* _TASK OBJECTIVE_
In the data below, which lines hold the word "Сделать"? Copy them.
--- GIVEN ENTRIES ---
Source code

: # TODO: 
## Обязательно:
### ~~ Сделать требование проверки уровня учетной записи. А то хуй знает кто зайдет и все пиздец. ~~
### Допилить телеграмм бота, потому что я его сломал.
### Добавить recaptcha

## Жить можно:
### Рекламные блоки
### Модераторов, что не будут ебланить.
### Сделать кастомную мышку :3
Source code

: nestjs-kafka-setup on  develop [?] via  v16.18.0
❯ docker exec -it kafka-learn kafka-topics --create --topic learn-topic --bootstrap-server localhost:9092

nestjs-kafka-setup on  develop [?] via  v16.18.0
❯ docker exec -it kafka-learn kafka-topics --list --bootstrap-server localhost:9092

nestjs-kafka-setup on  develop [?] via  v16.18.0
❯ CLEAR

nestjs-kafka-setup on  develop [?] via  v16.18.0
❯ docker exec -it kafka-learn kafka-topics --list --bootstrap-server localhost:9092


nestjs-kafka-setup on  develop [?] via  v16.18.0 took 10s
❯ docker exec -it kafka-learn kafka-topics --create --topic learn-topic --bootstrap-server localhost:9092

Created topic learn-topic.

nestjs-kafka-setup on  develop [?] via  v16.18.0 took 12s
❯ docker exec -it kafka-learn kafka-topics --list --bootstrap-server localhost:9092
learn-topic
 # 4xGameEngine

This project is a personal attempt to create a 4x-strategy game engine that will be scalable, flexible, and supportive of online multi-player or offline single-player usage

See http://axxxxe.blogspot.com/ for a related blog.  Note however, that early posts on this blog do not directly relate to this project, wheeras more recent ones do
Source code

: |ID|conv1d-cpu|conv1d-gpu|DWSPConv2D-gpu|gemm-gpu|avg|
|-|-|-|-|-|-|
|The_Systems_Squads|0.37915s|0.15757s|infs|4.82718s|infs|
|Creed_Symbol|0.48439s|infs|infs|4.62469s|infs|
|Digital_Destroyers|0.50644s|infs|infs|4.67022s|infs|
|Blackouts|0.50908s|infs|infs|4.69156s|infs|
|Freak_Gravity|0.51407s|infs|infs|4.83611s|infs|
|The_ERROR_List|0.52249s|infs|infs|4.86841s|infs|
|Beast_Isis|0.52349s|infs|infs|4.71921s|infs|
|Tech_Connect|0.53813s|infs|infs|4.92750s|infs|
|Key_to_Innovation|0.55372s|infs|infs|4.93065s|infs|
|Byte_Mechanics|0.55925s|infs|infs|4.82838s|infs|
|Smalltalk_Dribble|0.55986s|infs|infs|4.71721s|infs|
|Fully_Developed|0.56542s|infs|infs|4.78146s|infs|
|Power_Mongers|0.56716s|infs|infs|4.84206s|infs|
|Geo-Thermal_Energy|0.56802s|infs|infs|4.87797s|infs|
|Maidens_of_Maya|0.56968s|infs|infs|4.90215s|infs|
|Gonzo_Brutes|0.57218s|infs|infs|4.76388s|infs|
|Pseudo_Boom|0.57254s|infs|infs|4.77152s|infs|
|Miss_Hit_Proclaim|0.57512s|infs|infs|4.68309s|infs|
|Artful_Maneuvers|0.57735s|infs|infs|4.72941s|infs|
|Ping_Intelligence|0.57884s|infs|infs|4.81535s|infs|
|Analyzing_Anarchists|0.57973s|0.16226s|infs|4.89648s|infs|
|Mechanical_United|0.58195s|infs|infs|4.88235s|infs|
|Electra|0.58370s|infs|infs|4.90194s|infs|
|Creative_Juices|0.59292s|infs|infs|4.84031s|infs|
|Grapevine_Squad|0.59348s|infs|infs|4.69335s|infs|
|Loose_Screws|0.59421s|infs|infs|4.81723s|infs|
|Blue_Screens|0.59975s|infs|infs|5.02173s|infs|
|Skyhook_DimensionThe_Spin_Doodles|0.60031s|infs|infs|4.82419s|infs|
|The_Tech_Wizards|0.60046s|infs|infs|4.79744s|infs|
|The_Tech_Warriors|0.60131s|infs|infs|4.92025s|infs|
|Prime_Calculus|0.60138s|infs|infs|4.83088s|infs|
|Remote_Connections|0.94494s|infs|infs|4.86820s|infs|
---
* _RESULT_
### ~~ Сделать требование проверки уровня учетной записи. А то хуй знает кто зайдет и все пиздец. ~~
### Сделать кастомную мышку :3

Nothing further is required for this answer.